Здесь Schönberg чувствует совершенно определенно, что величайшая свобода, без которой искусство задыхается, как без воздуха, не может быть абсолютной. Определенная мера этой свободы отмерена для каждой эпохи[438]
. Свобода, или богатство средств выражения, не отмеривается беспредметно, но находится в полном соответствии с той задачей, с тем воплощением, которое в данную эпоху должно совершиться, в чем и сказывается закон внутренней необходимости этой именно эпохи. Самая безграничная сила гения не может перескочить через границы именно этой[439] свободы. Но, с другой стороны, именно эта[440] мера должна быть и будет каждый раз исчерпана — как бы упрямый воз ни упирался! Исчерпать эту свободу и есть задача Schönberg'a[441]. Его музыка вводит нас в новую область, где музыкальные переживания не ограничиваются ценностью акустической, но обладают и чисто духовными. Тут — начало «музыки будущего».Приложение № 6
Приложение № 6
(ср. примеч. 36 к нашему изданию русской версии 1910 г.). Новый текст в немецких изданиях (П), переведенный и частично расширенный Кандинским в русских вариантах, подготовленных для издания Ангерта (А). Приводится по русской версии 1914 г. (А).Центр тяжести живописи Матисса, как благодаря его личному дарованию, так и вследствие его французского специально и преимущественно колористического таланта, лежит в области краски. Подобно Debussy, он далеко не всегда в силах быть свободным от условной красоты: импрессионизм у него в крови. Поэтому среди его картин, часто одаренных большой внутренней жизненностью и вызванных волею внутренней необходимости, встречаются и такие, которые создались преимущественно благодаря внешним побуждениям, чисто внешним раздражениям (как часто вспоминается при этом Manet!)[442]

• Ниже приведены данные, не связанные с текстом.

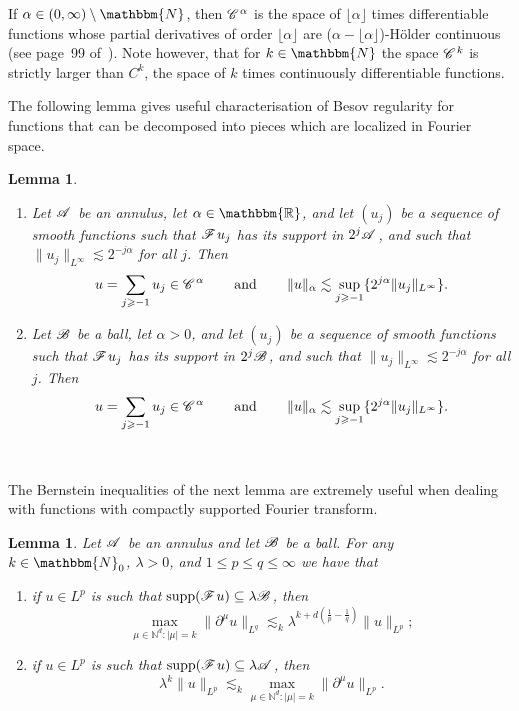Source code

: \documentclass{amsart}
\newcommand{\tmdummy}{$\mbox{}$}
\newcommand{\tmop}[1]{\ensuremath{\operatorname{#1}}}
\newenvironment{enumeratenumeric}{\begin{enumerate}[1.] }{\end{enumerate}}
\newtheorem{lemma}[theorem]{Lemma}
\theoremstyle{remark}
\theoremstyle{definition}
\newcommand{\CC}{\mathscr{C} \hspace{.1em}}
\newcommand{\CF}{\mathscr{F} \hspace{.1em}}
\newcommand{\CB}{\mathscr{B} \hspace{.1em}}
\newcommand{\CA}{\mathscr{A} \hspace{.1em}}
\begin{document}
If $\alpha \in (0, \infty) \setminus \mathbbm{N}$, then $\CC^{\alpha}$ is the
space of $\lfloor \alpha \rfloor$ times differentiable functions whose partial
derivatives of order $\lfloor \alpha \rfloor$ are ($\alpha - \lfloor \alpha
\rfloor$)-H{\"o}lder continuous (see page~99
of~{\cite{bahouri_fourier_2011}}). Note however, that for $k \in \mathbbm{N}$
the space $\CC^k$ is strictly larger than $C^k$, the space of $k$ times
continuously differentiable functions.

The following lemma gives useful characterisation of Besov regularity for
functions that can be decomposed into pieces which are localized in Fourier
space.

\begin{lemma}
  \label{lem: Besov regularity of series}{\tmdummy}
  
  \begin{enumeratenumeric}
    \item Let $\CA$ be an annulus, let $\alpha \in \mathbb{\mathbbm{R}}$, and
    let $(u_j)$ be a sequence of smooth functions such that $\CF u_j$ has its
    support in $2^j \CA$, and such that $\|u_j \|_{L^{\infty}} \lesssim 2^{- j
    \alpha}$ for all $j$. Then
    \[ u = \sum_{j \geqslant - 1} u_j \in \CC^{\alpha} \qquad \tmop{and}
       \qquad \|u\|_{\alpha} \lesssim \sup_{j \geqslant - 1} \{2^{j \alpha}
       \|u_j \|_{L^{\infty}} \} . \]
    \item Let $\CB$ be a ball, let $\alpha > 0$, and let $(u_j)$ be a sequence
    of smooth functions such that $\CF u_j$ has its support in $2^j \CB$, and
    such that $\|u_j \|_{L^{\infty}} \lesssim 2^{- j \alpha}$ for all $j$.
    Then
    \[ u = \sum_{j \geqslant - 1} u_j \in \CC^{\alpha} \qquad \tmop{and}
       \qquad \|u\|_{\alpha} \lesssim \sup_{j \geqslant - 1} \{2^{j \alpha}
       \|u_j \|_{L^{\infty}} \} . \]
  \end{enumeratenumeric}
\end{lemma}

\

The Bernstein inequalities of the next lemma are extremely useful when
dealing with functions with compactly supported Fourier transform.

\begin{lemma}
  \label{lemma:Bernstein}Let $\CA$ be an annulus and let $\CB$ be a ball. For
  any $k \in \mathbbm{N}_0$, $\lambda > 0$, and $1 \leqslant p \leqslant q
  \leqslant \infty$ we have that
  \begin{enumeratenumeric}
    \item if $u \in L^p$ is such that $\tmop{supp} (\CF u) \subseteq \lambda
    \CB$, then
    \[ \max_{\mu \in \mathbb{N}^d : | \mu | = k} \| \partial^{\mu} u\|_{L^q}
       \lesssim_k \lambda^{k + d \left( \frac{1}{p} - \frac{1}{q} \right)}
       \|u\|_{L^p} ; \]
    \item if $u \in L^p$ is such that $\tmop{supp} (\CF u) \subseteq \lambda
    \CA$, then
    \[ \lambda^k \|u\|_{L^p} \lesssim_k \max_{\mu \in \mathbb{N}^d : | \mu | =
       k} \| \partial^{\mu} u\|_{L^p} . \]
  \end{enumeratenumeric}
\end{lemma}
\end{document}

и которые живут вследствие этого главным образом, а то и исключительно, внешней жизнью внешней декоративности[443]. В этих случаях специфически французская утонченная, гурмантная, чисто мелодически звучащая красота живописи стремится к высотам заоблачного холода[444]. Тут открываются пути к поучительной объективизации искусства, где художник является не более как тайным и скрытым от глаз инструментом, а самое произведение представляется как бы упавшим в готовом виде с неба: биение пульса художника в произведении больше не слышится, оно оживляется собственным пульсом. Глядя на дерево, мы не думаем о скрытых, вызвавших его к жизни и определивших его готовую форму условиях. Мы воспринимаем его как самостоятельно и собственным пульсом живущее в мире существо, как бы изолированное от других существ мира. Сидя в трамвае, мы видим меняющийся ряд фигур и лиц или отдельных человеческих существ, разделенных друг от друга пропастями собственной судьбы, отграниченных друг от друга резкими гранями объективного существования. Эти двигающиеся в одном и том же вагоне люди одной и той же страны, одного и того же города настолько же различны между собою, насколько различаются друг от друга попавшие в одинаковые клетки одного и того же зоологического сада лев, жираф, слон, обезьяна, медведь, зебра и морж. Каждое из таких существ представляет из себя законченную, до крайних пределов красоты приспособленную единицу. Если французская живопись вообще, и живопись Матисса в частности, только постоянно стояла на пути, но никогда не достигала такого щемящего сердце совершенства, то это объясняется вечно присущим этой нации тормозом — уклонением в сторону внешней красивости краски и отсутствием способности к объективно-углубленному рисунку.Этим объясняется и крайняя схематичность и в значительной мере придуманность переживаемых нами французских попыток в области рисунка, а также и его суммарной формы — конструкции (например, кубизм). Замечательно, что самым последовательным и энергичным изыскателем в этой области является испанец Picasso[445]
. Он, естественно подлежа испанско-мавританской меланхоличности, как бы освещенной грустью позднего солнца, никогда, однако, не подпадает под внешнее обаяние чисто французской красоты, хотя корни его искусства следует искать на парижской почве.